## Your instructions
Within the records below, reproduce without change the lines from the line that has "cvv: any 3 digits" through the line that has "You can view", and only those.

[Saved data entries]
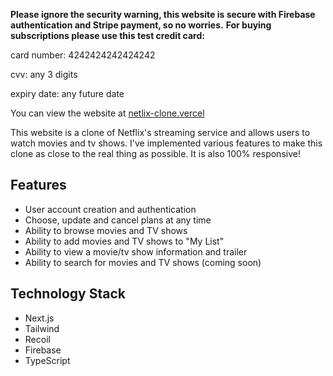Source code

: **Please ignore the security warning, this website is secure with Firebase authentication and Stripe payment, so no worries.**
**For buying subscriptions please use this test credit card:**

card number: 4242424242424242 

cvv: any 3 digits

expiry date: any future date

You can view the website at [netlix-clone.vercel](https://netlix-clone-app.vercel.app)

This website is a clone of Netflix's streaming service and allows users to watch movies and tv shows. I've implemented various features to make this clone as close to the real thing as possible. It is also 100% responsive!

## Features

* User account creation and authentication
* Choose, update and cancel plans at any time
* Ability to browse movies and TV shows
* Ability to add movies and TV shows to "My List" 
* Ability to view a movie/tv show information and trailer
* Ability to search for movies and TV shows (coming soon)

## Technology Stack

* Next.js
* Tailwind
* Recoil
* Firebase
* TypeScript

## Solution to this exercise
cvv: any 3 digits

expiry date: any future date

You can view the website at [netlix-clone.vercel](https://netlix-clone-app.vercel.app)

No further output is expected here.